::: DATASET ENTRIES :::
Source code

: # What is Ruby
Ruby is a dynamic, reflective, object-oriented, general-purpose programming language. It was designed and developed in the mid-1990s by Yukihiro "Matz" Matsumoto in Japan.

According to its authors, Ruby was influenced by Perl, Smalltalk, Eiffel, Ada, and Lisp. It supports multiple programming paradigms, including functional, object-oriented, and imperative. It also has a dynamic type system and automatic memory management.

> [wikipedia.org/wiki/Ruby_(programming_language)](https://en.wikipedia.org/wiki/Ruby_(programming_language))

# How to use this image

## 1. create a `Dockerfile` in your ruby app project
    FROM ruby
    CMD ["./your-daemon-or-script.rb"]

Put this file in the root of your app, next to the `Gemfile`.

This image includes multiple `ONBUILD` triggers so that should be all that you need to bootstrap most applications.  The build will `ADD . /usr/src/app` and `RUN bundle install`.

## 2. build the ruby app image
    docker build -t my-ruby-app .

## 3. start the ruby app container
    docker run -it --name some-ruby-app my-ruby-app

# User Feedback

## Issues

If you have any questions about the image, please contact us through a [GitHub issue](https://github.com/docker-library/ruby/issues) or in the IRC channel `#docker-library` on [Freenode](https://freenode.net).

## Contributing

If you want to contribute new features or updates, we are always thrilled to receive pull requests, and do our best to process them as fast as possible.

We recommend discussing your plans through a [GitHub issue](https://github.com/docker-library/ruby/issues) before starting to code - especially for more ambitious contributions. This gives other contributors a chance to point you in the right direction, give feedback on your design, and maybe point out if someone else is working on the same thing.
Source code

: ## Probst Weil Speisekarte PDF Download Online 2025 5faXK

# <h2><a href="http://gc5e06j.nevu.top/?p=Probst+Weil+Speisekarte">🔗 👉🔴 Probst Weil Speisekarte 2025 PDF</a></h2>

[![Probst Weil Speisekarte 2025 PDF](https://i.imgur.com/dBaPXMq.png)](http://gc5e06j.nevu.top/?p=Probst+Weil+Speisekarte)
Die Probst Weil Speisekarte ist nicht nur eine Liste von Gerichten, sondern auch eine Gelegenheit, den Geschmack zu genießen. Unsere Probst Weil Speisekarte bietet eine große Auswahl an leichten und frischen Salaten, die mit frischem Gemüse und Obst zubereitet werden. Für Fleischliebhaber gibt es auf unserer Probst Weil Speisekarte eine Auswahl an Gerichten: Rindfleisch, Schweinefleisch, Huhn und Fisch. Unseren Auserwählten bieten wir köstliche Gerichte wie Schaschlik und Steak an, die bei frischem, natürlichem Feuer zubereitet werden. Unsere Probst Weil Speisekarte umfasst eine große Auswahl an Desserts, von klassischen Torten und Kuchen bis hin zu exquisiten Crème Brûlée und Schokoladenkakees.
:::
The full set of records is to be written out once more, word for word.

= OUTPUT OF THE TASK =
Source code

: # What is Ruby
Ruby is a dynamic, reflective, object-oriented, general-purpose programming language. It was designed and developed in the mid-1990s by Yukihiro "Matz" Matsumoto in Japan.

According to its authors, Ruby was influenced by Perl, Smalltalk, Eiffel, Ada, and Lisp. It supports multiple programming paradigms, including functional, object-oriented, and imperative. It also has a dynamic type system and automatic memory management.

> [wikipedia.org/wiki/Ruby_(programming_language)](https://en.wikipedia.org/wiki/Ruby_(programming_language))

# How to use this image

## 1. create a `Dockerfile` in your ruby app project
    FROM ruby
    CMD ["./your-daemon-or-script.rb"]

Put this file in the root of your app, next to the `Gemfile`.

This image includes multiple `ONBUILD` triggers so that should be all that you need to bootstrap most applications.  The build will `ADD . /usr/src/app` and `RUN bundle install`.

## 2. build the ruby app image
    docker build -t my-ruby-app .

## 3. start the ruby app container
    docker run -it --name some-ruby-app my-ruby-app

# User Feedback

## Issues

If you have any questions about the image, please contact us through a [GitHub issue](https://github.com/docker-library/ruby/issues) or in the IRC channel `#docker-library` on [Freenode](https://freenode.net).

## Contributing

If you want to contribute new features or updates, we are always thrilled to receive pull requests, and do our best to process them as fast as possible.

We recommend discussing your plans through a [GitHub issue](https://github.com/docker-library/ruby/issues) before starting to code - especially for more ambitious contributions. This gives other contributors a chance to point you in the right direction, give feedback on your design, and maybe point out if someone else is working on the same thing.
Source code

: ## Probst Weil Speisekarte PDF Download Online 2025 5faXK

# <h2><a href="http://gc5e06j.nevu.top/?p=Probst+Weil+Speisekarte">🔗 👉🔴 Probst Weil Speisekarte 2025 PDF</a></h2>

[![Probst Weil Speisekarte 2025 PDF](https://i.imgur.com/dBaPXMq.png)](http://gc5e06j.nevu.top/?p=Probst+Weil+Speisekarte)
Die Probst Weil Speisekarte ist nicht nur eine Liste von Gerichten, sondern auch eine Gelegenheit, den Geschmack zu genießen. Unsere Probst Weil Speisekarte bietet eine große Auswahl an leichten und frischen Salaten, die mit frischem Gemüse und Obst zubereitet werden. Für Fleischliebhaber gibt es auf unserer Probst Weil Speisekarte eine Auswahl an Gerichten: Rindfleisch, Schweinefleisch, Huhn und Fisch. Unseren Auserwählten bieten wir köstliche Gerichte wie Schaschlik und Steak an, die bei frischem, natürlichem Feuer zubereitet werden. Unsere Probst Weil Speisekarte umfasst eine große Auswahl an Desserts, von klassischen Torten und Kuchen bis hin zu exquisiten Crème Brûlée und Schokoladenkakees.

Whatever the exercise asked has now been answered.